Para que tengamos esa paz comunitaria, la sociedad requiere de muchas cosas, entre ellas el desarrollo de lo que llamamos la cultura, incluyendo el arte en todas sus manifestaciones, los valores, las buenas costumbres, la educación en todo nivel y ámbito, las "buenas prácticas" en la toma de decisiones comunitarias, comenzando con la vida vecinal y terminando con la actividad política de partidos y de buen gobierno, en lo ejecutivo, lo legislativo y lo judicial.



Con una visión amplia de los asuntos fundamentales de nuestra comunidad, que requieren apoyo en dinero, tiempo y colaboración, la responsabilidad social de la empresa amplía mucho su horizonte. Principalmente se requiere dinero, dinero que es parte de los ingresos repartibles de la empresa. Esos fondos deben apoyar las organizaciones y causas que harán que nuestra comunidad se vaya pareciendo al mundo que idealizamos para nuestra familia y nuestro medio.

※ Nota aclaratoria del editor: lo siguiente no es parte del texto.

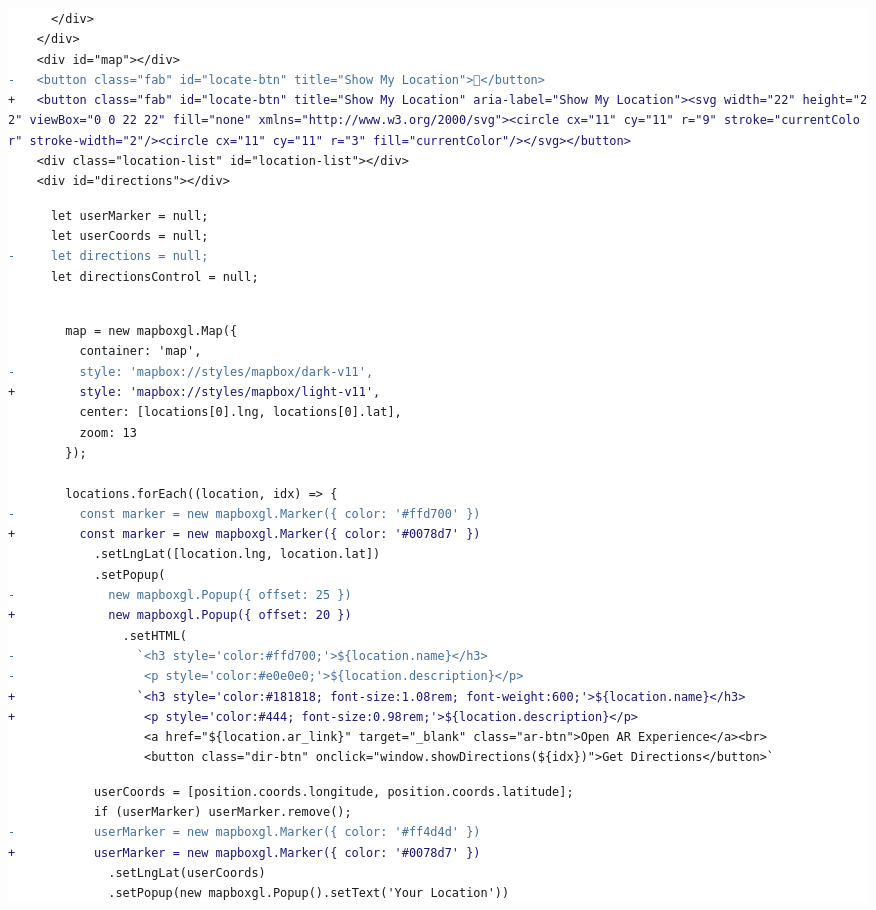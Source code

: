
 ```diff
      </div>
    </div>
    <div id="map"></div>
-   <button class="fab" id="locate-btn" title="Show My Location">📍</button>
+   <button class="fab" id="locate-btn" title="Show My Location" aria-label="Show My Location"><svg width="22" height="22" viewBox="0 0 22 22" fill="none" xmlns="http://www.w3.org/2000/svg"><circle cx="11" cy="11" r="9" stroke="currentColor" stroke-width="2"/><circle cx="11" cy="11" r="3" fill="currentColor"/></svg></button>
    <div class="location-list" id="location-list"></div>
    <div id="directions"></div>
```

```diff
      let userMarker = null;
      let userCoords = null;
-     let directions = null;
      let directionsControl = null;
  
```

```diff
        map = new mapboxgl.Map({
          container: 'map',
-         style: 'mapbox://styles/mapbox/dark-v11',
+         style: 'mapbox://styles/mapbox/light-v11',
          center: [locations[0].lng, locations[0].lat],
          zoom: 13
        });
  
        locations.forEach((location, idx) => {
-         const marker = new mapboxgl.Marker({ color: '#ffd700' })
+         const marker = new mapboxgl.Marker({ color: '#0078d7' })
            .setLngLat([location.lng, location.lat])
            .setPopup(
-             new mapboxgl.Popup({ offset: 25 })
+             new mapboxgl.Popup({ offset: 20 })
                .setHTML(
-                 `<h3 style='color:#ffd700;'>${location.name}</h3>
-                  <p style='color:#e0e0e0;'>${location.description}</p>
+                 `<h3 style='color:#181818; font-size:1.08rem; font-weight:600;'>${location.name}</h3>
+                  <p style='color:#444; font-size:0.98rem;'>${location.description}</p>
                   <a href="${location.ar_link}" target="_blank" class="ar-btn">Open AR Experience</a><br>
                   <button class="dir-btn" onclick="window.showDirections(${idx})">Get Directions</button>`
```

```diff
            userCoords = [position.coords.longitude, position.coords.latitude];
            if (userMarker) userMarker.remove();
-           userMarker = new mapboxgl.Marker({ color: '#ff4d4d' })
+           userMarker = new mapboxgl.Marker({ color: '#0078d7' })
              .setLngLat(userCoords)
              .setPopup(new mapboxgl.Popup().setText('Your Location'))
```
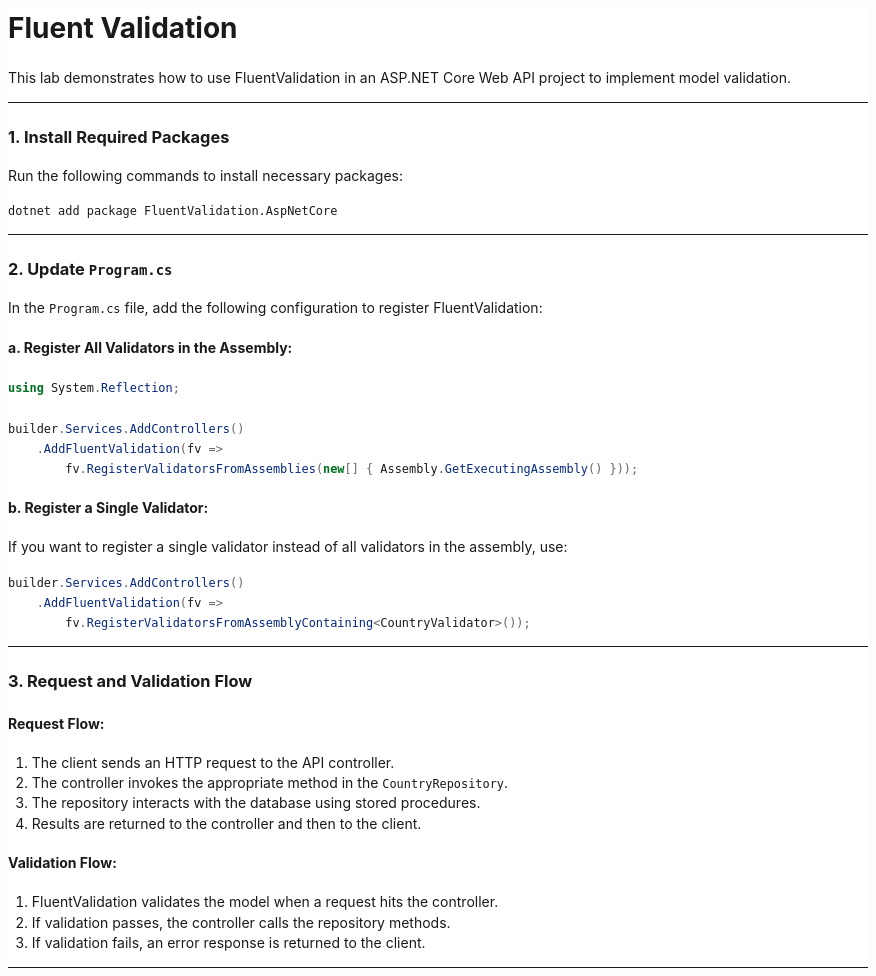# Fluent Validation

This lab demonstrates how to use FluentValidation in an ASP.NET Core Web API project to implement model validation.

---

### 1. Install Required Packages

Run the following commands to install necessary packages:

```bash
dotnet add package FluentValidation.AspNetCore
```

---

### 2. Update `Program.cs`

In the `Program.cs` file, add the following configuration to register FluentValidation:

#### a. Register All Validators in the Assembly:

```csharp
using System.Reflection;

builder.Services.AddControllers()
    .AddFluentValidation(fv =>
        fv.RegisterValidatorsFromAssemblies(new[] { Assembly.GetExecutingAssembly() }));
```

#### b. Register a Single Validator:

If you want to register a single validator instead of all validators in the assembly, use:

```csharp
builder.Services.AddControllers()
    .AddFluentValidation(fv =>
        fv.RegisterValidatorsFromAssemblyContaining<CountryValidator>());
```

---

### 3. Request and Validation Flow

#### Request Flow:

1. The client sends an HTTP request to the API controller.
2. The controller invokes the appropriate method in the `CountryRepository`.
3. The repository interacts with the database using stored procedures.
4. Results are returned to the controller and then to the client.

#### Validation Flow:

1. FluentValidation validates the model when a request hits the controller.
2. If validation passes, the controller calls the repository methods.
3. If validation fails, an error response is returned to the client.

---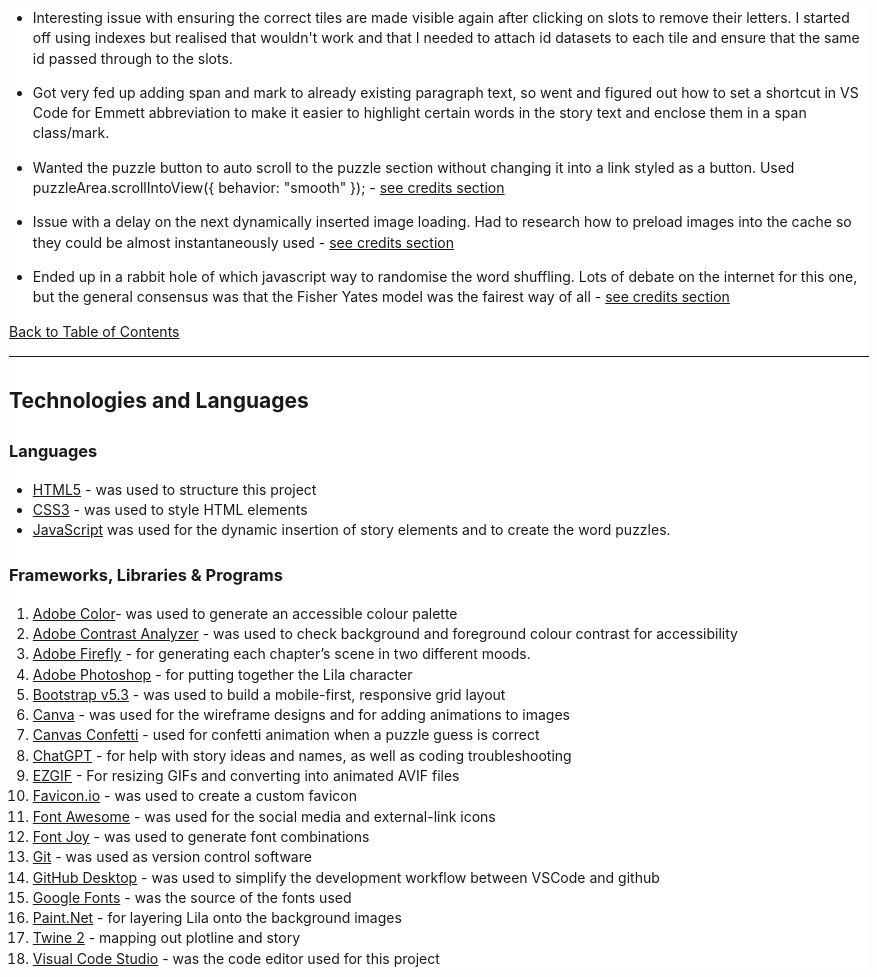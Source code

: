 * Interesting issue with ensuring the correct tiles are made visible again after clicking on slots to remove their letters. I started off using indexes but realised that wouldn't work and that I needed to attach id datasets to each tile and ensure that the same id passed through to the slots.  

* Got very fed up adding span and mark to already existing paragraph text, so went and figured out how to set a shortcut in VS Code for Emmett abbreviation to make it easier to highlight certain words in the story text and enclose them in a span class/mark.  

* Wanted the puzzle button to auto scroll to the puzzle section without changing it into a link styled as a button. Used puzzleArea.scrollIntoView({ behavior: "smooth" }); - [see credits section](#credits)  

* Issue with a delay on the next dynamically inserted image loading. Had to research how to preload images into the cache so they could be almost instantaneously used - [see credits section](#credits)  

* Ended up in a rabbit hole of which javascript way to randomise the word shuffling. Lots of debate on the internet for this one, but the general consensus was that the Fisher Yates model was the fairest way of all - [see credits section](#credits)

[Back to Table of Contents](#table-of-contents)

---

## **Technologies and Languages**

### Languages

* [HTML5](https://developer.mozilla.org/en-US/docs/Glossary/HTML5) - was used to structure this project  
* [CSS3](https://developer.mozilla.org/en-US/docs/Web/CSS) - was used to style HTML elements  
* [JavaScript](https://developer.mozilla.org/en-US/docs/Web/JavaScript) was used for the dynamic insertion of story elements and to create the word puzzles.

### Frameworks, Libraries & Programs

1. [Adobe Color](https://color.adobe.com/)- was used to generate an accessible colour palette 
2. [Adobe Contrast Analyzer](https://color.adobe.com/create/color-contrast-analyzer) - was used to check background and foreground colour contrast for accessibility
3. [Adobe Firefly](https://www.adobe.com/products/firefly.html) - for generating each chapter’s scene in two different moods.  
4. [Adobe Photoshop](https://www.adobe.com/uk/products/photoshop.html) - for putting together the Lila character  
5. [Bootstrap v5.3](https://getbootstrap.com/docs/5.3/getting-started/introduction/) - was used to build a mobile-first, responsive grid layout  
6. [Canva](https://www.canva.com/) - was used for the wireframe designs and for adding animations to images 
7. [Canvas Confetti](https://www.npmjs.com/package/canvas-confetti) - used for confetti animation when a puzzle guess is correct
8. [ChatGPT](https://openai.com/index/chatgpt/) - for help with story ideas and names, as well as coding troubleshooting  
9. [EZGIF](https://ezgif.com/) - For resizing GIFs and converting into animated AVIF files  
10. [Favicon.io](https://favicon.io/) - was used to create a custom favicon  
11. [Font Awesome](https://fontawesome.com/) - was used for the social media and external-link icons  
12. [Font Joy](https://fontjoy.com/) - was used to generate font combinations  
13. [Git](https://git-scm.com/) - was used as version control software  
14. [GitHub Desktop](https://desktop.github.com/download/) - was used to simplify the development workflow between VSCode and github  
15. [Google Fonts](https://fonts.google.com/) - was the source of the fonts used  
16. [Paint.Net](http://getpaint.net) - for layering Lila onto the background images  
17. [Twine 2](https://twinery.org/2/) - mapping out plotline and story  
18. [Visual Code Studio](https://code.visualstudio.com/) - was the code editor used for this project  
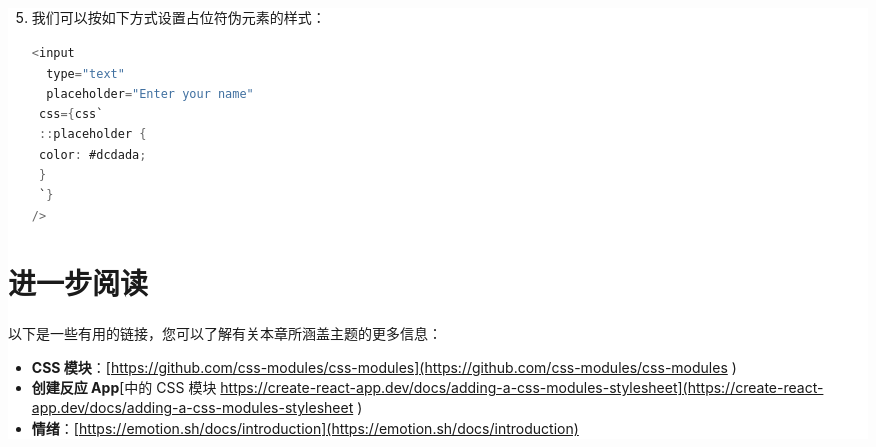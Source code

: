 5.  我们可以按如下方式设置占位符伪元素的样式：

    ```cs
    <input
      type="text"
      placeholder="Enter your name"
     css={css`
     ::placeholder {
     color: #dcdada;
     }
     `}
    />
    ```

# 进一步阅读

以下是一些有用的链接，您可以了解有关本章所涵盖主题的更多信息：

*   **CSS 模块**：[https://github.com/css-modules/css-modules](https://github.com/css-modules/css-modules )
*   **创建反应 App**[中的 CSS 模块 https://create-react-app.dev/docs/adding-a-css-modules-stylesheet](https://create-react-app.dev/docs/adding-a-css-modules-stylesheet )
*   **情绪**：[https://emotion.sh/docs/introduction](https://emotion.sh/docs/introduction)
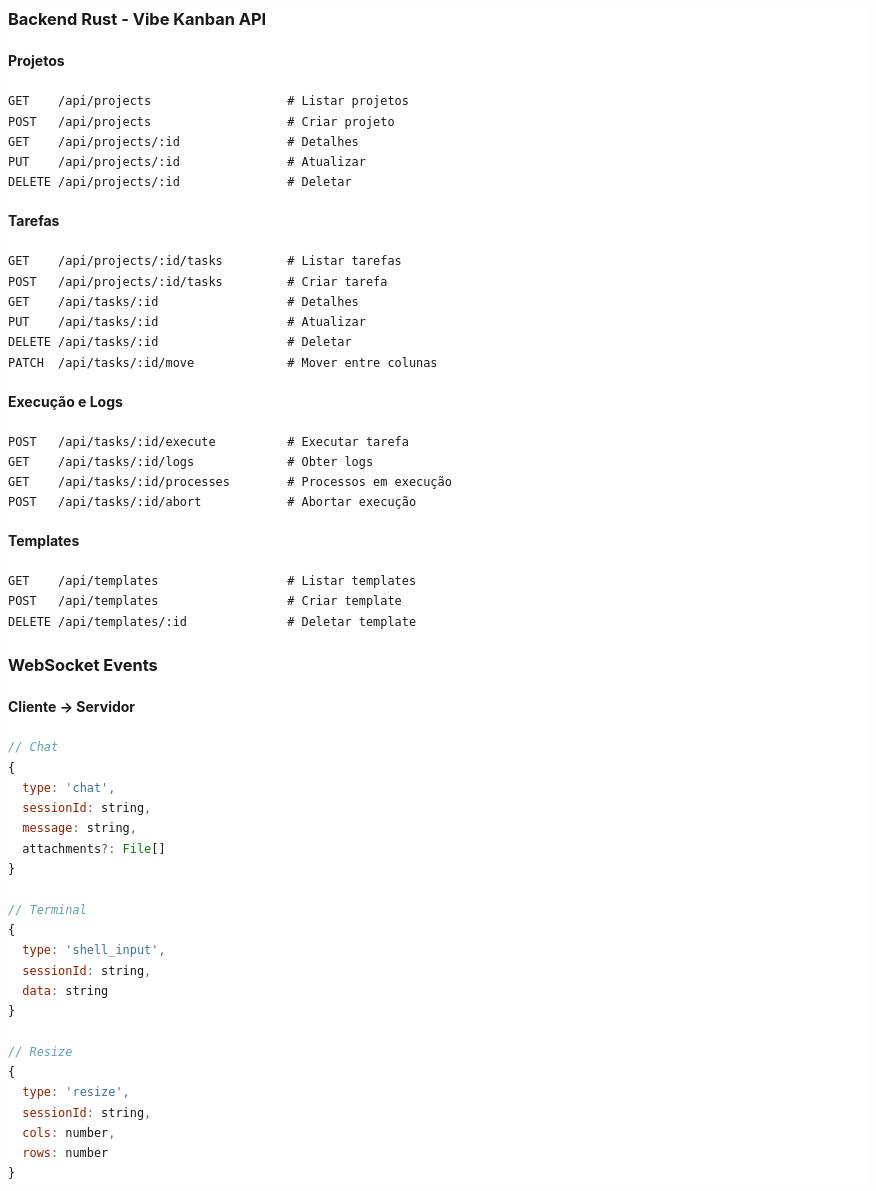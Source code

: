 ### Backend Rust - Vibe Kanban API

#### Projetos
```
GET    /api/projects                   # Listar projetos
POST   /api/projects                   # Criar projeto
GET    /api/projects/:id               # Detalhes
PUT    /api/projects/:id               # Atualizar
DELETE /api/projects/:id               # Deletar
```

#### Tarefas
```
GET    /api/projects/:id/tasks         # Listar tarefas
POST   /api/projects/:id/tasks         # Criar tarefa
GET    /api/tasks/:id                  # Detalhes
PUT    /api/tasks/:id                  # Atualizar
DELETE /api/tasks/:id                  # Deletar
PATCH  /api/tasks/:id/move             # Mover entre colunas
```

#### Execução e Logs
```
POST   /api/tasks/:id/execute          # Executar tarefa
GET    /api/tasks/:id/logs             # Obter logs
GET    /api/tasks/:id/processes        # Processos em execução
POST   /api/tasks/:id/abort            # Abortar execução
```

#### Templates
```
GET    /api/templates                  # Listar templates
POST   /api/templates                  # Criar template
DELETE /api/templates/:id              # Deletar template
```

### WebSocket Events

#### Cliente → Servidor
```javascript
// Chat
{
  type: 'chat',
  sessionId: string,
  message: string,
  attachments?: File[]
}

// Terminal
{
  type: 'shell_input',
  sessionId: string,
  data: string
}

// Resize
{
  type: 'resize',
  sessionId: string,
  cols: number,
  rows: number
}
```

Hay un aspecto curioso en todo esto del dinero empresarial, de las utilidades repartibles. Mucha gente, incluyendo por supuesto hombres de negocio, no gustan de la administración pública, a la que ven como dispendiosa, ineficiente y hasta llena de ladrones. Así, deciden pagar los menores impuestos posibles. ¿Para qué? dicen, si se lo van a robar o a malgastar. Este es una base muy común para justificar internamente la evasión o la elusión fiscal.

Quienes así piensan y actúan, deben entonces reflexionar que, conforme a esa línea de pensamiento, la sociedad, ellos incluidos en primer lugar, deben usar parte de sus utilidades gravables en proyectos sociales, ¡que son deducibles de impuestos!

De hecho, existen muchas empresas a nivel internacional que lo prefieren. Gastan enormes sumas (de sus más enormes utilidades gravables) en apoyos sociales de todo tipo: salud, educación, vivienda y otras más.

Finalmente, lo que deben preguntarse los dirigentes de empresa, inversionistas y ejecutivos es lo que ya mencioné: ¿Qué mundo quiero para vivir con mi familia, con mi gente? ¿Qué comunidad debe ser la mía? ¿Qué clase de vida deseo? Y enseguida ¿Qué puedo aportar, en dinero y en mi propio tiempo para conseguirlo? ¿Qué debo promover en este sentido entre mis colegas empresarios e inversionistas?

 La respuesta a estas preguntas puede llevarnos a que las empresas, la nuestra y muchas otras, apoyen más no solamente la cultura, sino toda actividad que mejore nuestra sociedad, nuestra comunidad y el mundo de hoy y de mañana.